Zombie Apocalypse List

We’ve all grown up watching zombie films, from old black and whites to ‘Resident Evil’ to ‘The Walking Dead’, but people seem to believe that zombies may very well exist today, and that the CDC is covering it up. Creepy right? But everyone loves a good conspiracy.

Everyone may have heard by now of the ‘Miami Zombie’ attack back in May, where a man, Rudy Eugene, attacked a man, and proceeded to eat away large sections of the homeless man’s face. The responding police officer shot Rudy, and instead of going down, as any normal human would, Rudy turned to the police officer and growled, snapping his teeth like a rabid dog. The gunshots didn’t seem to phase him, and he was unnaturally strong, but soon succumbed after additional gunshots. The explanation? A variant of LSD “Bath Salts”, which is made from a three drug cocktail and causes hallucinations, psychosis, violence, and an immunity to pain.

But what has our every-day zombie conspirators in an uproar are the strange events that happened before, and after, this incident. Separately these incidents have no relevant pattern or meaning, but strung together they create the Zombie Apocalypse Theory. This Zombie Apocalypse list of attacks is still growing for 2012, please let us know if you know of other incidents in the comments.

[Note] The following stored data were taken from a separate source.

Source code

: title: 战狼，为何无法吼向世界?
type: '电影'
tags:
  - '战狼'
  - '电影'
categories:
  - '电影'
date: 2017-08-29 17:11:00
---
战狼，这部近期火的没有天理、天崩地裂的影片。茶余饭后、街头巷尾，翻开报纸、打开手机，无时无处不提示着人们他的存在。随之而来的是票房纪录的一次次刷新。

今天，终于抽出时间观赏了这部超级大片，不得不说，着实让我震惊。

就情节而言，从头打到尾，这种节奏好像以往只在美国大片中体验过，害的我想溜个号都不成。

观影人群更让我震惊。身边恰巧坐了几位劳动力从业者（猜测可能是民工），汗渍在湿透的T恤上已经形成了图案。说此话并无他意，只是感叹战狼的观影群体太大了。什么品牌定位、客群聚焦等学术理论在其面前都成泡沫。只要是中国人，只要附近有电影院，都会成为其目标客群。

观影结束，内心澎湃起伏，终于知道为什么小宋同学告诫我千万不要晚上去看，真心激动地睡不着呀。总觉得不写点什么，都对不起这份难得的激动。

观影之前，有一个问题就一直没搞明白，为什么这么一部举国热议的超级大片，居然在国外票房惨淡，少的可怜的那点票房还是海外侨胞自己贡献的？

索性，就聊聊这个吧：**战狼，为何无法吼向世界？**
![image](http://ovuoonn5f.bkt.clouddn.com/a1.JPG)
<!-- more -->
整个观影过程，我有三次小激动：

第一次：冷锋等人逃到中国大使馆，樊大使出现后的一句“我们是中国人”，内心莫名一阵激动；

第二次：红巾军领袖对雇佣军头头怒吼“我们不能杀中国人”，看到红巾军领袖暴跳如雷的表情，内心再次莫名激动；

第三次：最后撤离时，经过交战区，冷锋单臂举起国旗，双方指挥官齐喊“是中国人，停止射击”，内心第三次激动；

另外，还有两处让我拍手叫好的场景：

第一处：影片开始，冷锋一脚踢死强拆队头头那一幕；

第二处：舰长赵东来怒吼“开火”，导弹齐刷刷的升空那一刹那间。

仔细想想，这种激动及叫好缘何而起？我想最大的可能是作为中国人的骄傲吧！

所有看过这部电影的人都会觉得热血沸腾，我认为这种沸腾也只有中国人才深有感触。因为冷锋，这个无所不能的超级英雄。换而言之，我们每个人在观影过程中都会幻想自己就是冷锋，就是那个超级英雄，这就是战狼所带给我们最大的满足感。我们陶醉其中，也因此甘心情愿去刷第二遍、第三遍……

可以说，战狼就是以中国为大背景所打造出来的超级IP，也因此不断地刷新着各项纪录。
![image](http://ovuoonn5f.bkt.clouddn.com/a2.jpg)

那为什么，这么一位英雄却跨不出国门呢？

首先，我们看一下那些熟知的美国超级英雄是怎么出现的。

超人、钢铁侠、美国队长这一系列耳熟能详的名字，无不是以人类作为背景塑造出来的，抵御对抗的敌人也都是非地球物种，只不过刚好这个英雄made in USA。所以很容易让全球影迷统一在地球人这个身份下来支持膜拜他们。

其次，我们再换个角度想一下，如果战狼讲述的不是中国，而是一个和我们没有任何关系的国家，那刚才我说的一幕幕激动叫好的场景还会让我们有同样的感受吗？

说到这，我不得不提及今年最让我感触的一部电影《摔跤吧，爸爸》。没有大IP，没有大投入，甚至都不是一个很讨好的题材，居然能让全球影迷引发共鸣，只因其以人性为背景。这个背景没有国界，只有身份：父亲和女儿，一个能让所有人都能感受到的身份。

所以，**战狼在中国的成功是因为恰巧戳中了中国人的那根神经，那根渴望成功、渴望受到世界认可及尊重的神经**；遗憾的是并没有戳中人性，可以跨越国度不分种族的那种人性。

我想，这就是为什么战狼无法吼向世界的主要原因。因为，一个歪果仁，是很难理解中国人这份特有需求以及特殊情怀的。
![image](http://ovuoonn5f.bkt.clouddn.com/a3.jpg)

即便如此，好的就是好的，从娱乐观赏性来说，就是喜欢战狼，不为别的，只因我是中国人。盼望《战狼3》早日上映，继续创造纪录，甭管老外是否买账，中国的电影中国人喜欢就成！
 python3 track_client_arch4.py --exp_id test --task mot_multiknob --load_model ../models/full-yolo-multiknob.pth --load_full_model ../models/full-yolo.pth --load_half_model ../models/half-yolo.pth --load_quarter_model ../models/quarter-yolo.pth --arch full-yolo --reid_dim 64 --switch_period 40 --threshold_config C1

Zombie Rash in Hollywood Florida May 16, 2012

15 Students and 2 teachers at McArthur High School in Hollywood, FL broke out in mysterious rashes. “Their arms and abdomens are covered in rashes,” says Fire-Rescue Division Chief Mark Steele as he spoke to the Miami Herald, “It happened pretty quickly, so we believe that this is something that’s very acute.”

What frightened people most was when the school was evacuated and a HazMat team came in to investigate. The students and teachers who were exposed were reportedly in a reading room, where no chemicals of any kind should have been. It began when a majority of a class of 21 students, walking from one classroom to the reading room, started developing itchy rashes and hives. The Florida Public Health and Medical Department arrived along with the Fire Department, and showered those affected in an area set up outside the school before being transported on a plastic lined school bus to Memorial Regional Hospital. After a time in the hospital, it was reported that the itchy rashes were the only symptom, and that everyone was stable. What caused the rash remains a mystery, and it was reported that the HazMat did not find anything suspicious and gave the all-clear.

May 18, 2012

An unknown chemical exposure shut down a terminal at the Fort Lauderdale-Hollywood International Airport. The chemical is still unknown, but a spokesman from the airport says that it appeared to be an aerosol can that discharged in someones luggage. It sent five people to the hospital with reparatory complaints. Officials say that more than 1,000 passengers and 14 flights were delayed because of it. Enough for a zombie theory? Not really, but its on the list.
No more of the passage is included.